In most situations, you can file a petition with a court to seek a modification of your alimony. In order to be eligible for a modification, you have to show the judge that you’ve experienced a substantial and material change in your circumstances. The law gives you, as two divorcing spouses, the right to include in your marital settlement agreement terms that state when, if ever, a supporting spouse is eligible to go to court and seek a modification.
In Robert and Mary Ann’s case, the agreement said that the husband could seek a modification if he proved that he had suffered a 20% or greater reduction in his gross annual income. That happened to the husband, who lost his job effective Dec. 31, 2014. He went to court, and, several months later, the court issued a ruling agreeing that the husband had suffered the required type of change of circumstances and suspending his future alimony obligation.
The trial judge did not, however, apply that suspension of the husband’s alimony obligation retroactively. The husband appealed the lack of retroactive application but did not succeed. The law gives the courts the discretion to modify alimony retroactively.
This follows the idea that the event that triggered the modification occurred in the past, so the effective date of the modification generally should match the date of that triggering event. The law also allows the courts not to order a retroactive modification if the evidence in the case demonstrated that the supporting spouse maintained the ability to meet his alimony obligation.

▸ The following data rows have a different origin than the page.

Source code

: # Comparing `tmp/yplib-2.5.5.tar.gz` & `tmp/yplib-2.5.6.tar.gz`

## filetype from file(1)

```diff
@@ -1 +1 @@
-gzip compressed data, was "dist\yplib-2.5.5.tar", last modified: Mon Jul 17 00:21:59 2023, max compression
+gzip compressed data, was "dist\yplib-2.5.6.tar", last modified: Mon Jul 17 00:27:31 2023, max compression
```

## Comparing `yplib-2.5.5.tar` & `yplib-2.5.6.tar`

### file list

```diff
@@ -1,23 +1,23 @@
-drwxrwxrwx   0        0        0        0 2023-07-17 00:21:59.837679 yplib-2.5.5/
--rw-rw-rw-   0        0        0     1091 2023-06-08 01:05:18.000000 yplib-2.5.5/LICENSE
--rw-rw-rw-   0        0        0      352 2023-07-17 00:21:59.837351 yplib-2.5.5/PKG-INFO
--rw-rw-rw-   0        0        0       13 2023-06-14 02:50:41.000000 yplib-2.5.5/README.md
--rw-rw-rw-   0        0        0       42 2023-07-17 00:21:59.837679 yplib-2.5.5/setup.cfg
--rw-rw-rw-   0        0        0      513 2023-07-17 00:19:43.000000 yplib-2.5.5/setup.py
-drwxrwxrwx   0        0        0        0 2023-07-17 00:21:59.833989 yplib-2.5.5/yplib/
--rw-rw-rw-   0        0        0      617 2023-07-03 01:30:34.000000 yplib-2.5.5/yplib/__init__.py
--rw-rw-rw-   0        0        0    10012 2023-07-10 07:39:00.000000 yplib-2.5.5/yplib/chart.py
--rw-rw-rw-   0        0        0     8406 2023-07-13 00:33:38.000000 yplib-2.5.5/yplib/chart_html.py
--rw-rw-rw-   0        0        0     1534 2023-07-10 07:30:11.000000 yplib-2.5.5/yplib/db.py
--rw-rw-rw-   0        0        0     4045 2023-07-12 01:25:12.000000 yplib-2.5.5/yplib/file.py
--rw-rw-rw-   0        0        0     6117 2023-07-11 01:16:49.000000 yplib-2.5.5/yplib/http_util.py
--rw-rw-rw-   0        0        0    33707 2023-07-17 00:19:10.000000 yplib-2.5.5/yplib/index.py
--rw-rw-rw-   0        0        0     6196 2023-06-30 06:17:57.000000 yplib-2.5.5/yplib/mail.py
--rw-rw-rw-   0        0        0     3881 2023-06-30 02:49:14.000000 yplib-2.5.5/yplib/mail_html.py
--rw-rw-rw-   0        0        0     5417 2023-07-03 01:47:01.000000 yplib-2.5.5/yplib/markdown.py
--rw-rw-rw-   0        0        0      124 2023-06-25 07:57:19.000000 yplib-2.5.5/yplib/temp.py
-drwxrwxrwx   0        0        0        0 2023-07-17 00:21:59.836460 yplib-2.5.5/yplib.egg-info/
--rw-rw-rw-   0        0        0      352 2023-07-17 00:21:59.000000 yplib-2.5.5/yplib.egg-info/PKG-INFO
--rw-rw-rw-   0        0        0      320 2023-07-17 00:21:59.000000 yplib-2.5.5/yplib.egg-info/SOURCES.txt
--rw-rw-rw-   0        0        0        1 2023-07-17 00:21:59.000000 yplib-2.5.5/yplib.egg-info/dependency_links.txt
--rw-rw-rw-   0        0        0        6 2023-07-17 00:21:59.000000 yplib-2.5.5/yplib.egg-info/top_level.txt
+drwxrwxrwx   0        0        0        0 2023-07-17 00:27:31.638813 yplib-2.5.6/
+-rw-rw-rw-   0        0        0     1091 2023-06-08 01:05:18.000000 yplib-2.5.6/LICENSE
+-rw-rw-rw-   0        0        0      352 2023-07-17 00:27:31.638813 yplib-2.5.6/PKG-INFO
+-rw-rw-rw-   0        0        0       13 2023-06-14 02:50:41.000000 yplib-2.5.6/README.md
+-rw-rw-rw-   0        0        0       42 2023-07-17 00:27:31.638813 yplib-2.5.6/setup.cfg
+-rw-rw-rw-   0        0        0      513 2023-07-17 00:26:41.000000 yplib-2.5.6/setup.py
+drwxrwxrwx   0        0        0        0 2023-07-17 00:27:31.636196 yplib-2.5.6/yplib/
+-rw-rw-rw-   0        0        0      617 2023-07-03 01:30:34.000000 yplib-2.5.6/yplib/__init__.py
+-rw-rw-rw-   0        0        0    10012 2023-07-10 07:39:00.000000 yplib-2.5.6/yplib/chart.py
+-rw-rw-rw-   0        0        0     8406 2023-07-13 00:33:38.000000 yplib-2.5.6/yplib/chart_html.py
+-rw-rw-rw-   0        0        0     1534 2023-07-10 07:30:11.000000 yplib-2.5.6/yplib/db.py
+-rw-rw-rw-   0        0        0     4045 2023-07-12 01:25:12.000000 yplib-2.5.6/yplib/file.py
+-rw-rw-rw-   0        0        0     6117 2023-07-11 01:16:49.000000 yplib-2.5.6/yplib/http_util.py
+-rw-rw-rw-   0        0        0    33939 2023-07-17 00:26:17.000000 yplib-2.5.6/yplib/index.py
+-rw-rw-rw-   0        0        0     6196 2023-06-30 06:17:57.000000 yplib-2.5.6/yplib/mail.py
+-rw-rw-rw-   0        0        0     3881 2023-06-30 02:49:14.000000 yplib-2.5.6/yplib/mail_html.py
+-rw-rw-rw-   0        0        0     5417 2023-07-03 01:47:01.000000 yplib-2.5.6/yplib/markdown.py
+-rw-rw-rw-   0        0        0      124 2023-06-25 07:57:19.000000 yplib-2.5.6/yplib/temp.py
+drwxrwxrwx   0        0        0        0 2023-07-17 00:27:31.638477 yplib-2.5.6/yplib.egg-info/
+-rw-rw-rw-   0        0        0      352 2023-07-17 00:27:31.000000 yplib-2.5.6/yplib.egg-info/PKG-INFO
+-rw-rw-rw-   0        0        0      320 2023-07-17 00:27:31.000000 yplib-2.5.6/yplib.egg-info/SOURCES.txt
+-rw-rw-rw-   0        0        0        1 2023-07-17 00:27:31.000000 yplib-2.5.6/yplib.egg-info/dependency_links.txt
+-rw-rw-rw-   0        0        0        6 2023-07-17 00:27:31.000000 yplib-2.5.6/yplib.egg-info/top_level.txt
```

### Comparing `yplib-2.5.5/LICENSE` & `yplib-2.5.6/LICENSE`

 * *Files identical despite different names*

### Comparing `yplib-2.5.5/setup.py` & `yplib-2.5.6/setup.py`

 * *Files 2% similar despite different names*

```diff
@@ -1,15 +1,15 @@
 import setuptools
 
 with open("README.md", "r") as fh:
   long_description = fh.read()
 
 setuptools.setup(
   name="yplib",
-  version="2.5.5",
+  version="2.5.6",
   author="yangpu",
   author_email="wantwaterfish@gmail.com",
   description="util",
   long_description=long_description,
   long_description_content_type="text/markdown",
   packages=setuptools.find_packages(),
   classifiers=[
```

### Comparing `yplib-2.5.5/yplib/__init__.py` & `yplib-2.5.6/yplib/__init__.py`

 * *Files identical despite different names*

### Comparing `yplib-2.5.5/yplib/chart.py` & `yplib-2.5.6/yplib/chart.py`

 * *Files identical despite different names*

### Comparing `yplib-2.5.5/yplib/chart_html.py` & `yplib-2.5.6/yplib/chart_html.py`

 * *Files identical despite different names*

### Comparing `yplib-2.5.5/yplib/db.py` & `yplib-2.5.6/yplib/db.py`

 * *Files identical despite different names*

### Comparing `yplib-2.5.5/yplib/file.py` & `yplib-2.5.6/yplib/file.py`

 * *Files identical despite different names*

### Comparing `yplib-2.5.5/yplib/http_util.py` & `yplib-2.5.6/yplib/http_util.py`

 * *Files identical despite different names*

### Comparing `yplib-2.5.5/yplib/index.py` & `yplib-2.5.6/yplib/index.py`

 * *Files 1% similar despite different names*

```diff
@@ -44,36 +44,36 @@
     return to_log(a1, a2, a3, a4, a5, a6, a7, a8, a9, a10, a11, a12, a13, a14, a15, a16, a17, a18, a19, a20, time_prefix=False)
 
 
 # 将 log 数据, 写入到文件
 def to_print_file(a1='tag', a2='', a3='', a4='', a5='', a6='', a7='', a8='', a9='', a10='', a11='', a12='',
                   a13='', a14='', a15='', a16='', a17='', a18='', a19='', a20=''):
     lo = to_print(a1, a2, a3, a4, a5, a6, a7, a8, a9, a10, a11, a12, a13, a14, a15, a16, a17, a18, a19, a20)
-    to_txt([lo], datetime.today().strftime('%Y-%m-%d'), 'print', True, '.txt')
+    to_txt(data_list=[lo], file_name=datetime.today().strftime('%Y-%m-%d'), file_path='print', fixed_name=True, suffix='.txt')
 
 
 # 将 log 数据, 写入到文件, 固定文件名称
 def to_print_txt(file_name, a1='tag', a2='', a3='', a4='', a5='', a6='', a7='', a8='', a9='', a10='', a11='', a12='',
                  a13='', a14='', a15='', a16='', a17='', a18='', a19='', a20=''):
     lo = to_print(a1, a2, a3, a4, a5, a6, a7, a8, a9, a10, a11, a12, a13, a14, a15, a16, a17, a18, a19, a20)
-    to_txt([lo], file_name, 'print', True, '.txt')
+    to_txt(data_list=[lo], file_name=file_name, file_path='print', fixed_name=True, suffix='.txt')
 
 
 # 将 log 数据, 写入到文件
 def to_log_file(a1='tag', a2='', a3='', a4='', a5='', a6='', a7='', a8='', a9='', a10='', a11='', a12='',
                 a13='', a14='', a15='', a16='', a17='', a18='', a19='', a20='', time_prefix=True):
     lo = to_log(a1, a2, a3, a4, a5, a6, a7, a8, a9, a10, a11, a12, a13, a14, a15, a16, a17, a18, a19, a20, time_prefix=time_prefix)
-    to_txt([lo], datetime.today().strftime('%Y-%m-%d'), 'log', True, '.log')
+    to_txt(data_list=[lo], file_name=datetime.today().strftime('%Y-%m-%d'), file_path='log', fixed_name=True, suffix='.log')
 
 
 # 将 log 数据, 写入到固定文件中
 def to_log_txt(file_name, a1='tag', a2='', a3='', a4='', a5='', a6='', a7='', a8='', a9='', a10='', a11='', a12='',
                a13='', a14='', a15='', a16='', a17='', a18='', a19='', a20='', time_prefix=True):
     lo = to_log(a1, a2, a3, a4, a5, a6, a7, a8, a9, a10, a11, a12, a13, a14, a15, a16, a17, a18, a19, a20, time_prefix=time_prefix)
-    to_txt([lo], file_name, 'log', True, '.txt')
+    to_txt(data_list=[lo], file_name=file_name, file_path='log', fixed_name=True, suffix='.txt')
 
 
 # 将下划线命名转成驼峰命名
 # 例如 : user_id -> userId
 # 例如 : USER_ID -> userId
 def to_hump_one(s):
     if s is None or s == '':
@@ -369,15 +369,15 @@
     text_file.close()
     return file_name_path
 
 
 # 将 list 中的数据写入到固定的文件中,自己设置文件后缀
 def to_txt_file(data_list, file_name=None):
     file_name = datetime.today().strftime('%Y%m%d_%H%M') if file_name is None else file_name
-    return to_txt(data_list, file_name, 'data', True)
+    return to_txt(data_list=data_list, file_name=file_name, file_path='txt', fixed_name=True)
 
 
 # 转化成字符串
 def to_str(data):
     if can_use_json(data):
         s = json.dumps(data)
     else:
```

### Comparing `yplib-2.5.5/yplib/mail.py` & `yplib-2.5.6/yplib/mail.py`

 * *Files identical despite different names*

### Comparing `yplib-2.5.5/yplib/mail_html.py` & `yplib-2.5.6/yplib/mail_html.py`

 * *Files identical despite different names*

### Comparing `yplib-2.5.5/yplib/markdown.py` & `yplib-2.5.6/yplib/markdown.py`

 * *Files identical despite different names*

That’s what happened in this case. Mary Ann brought forward evidence that, even as the husband was losing his job, he continued to spend extravagantly. He took a trip to Phoenix in December 2014 to play golf, another personal trip to North Carolina over New Year’s, a trip to Tampa in January 2015 that included a $700 dinner, and a trip with his girlfriend to Cancun later in January when the couple stayed at the Ritz-Carlton. During several months in 2015, the husband ran up personal expenditures in excess of $12,000 on his credit card. The appeals court upheld the lower court’s decision that the wife’s proof showed that, even after the end of the husband’s job, he maintained the financial ability to meet his obligations, including alimony. As a result, “circumstances and justice” did not require a retroactive modification.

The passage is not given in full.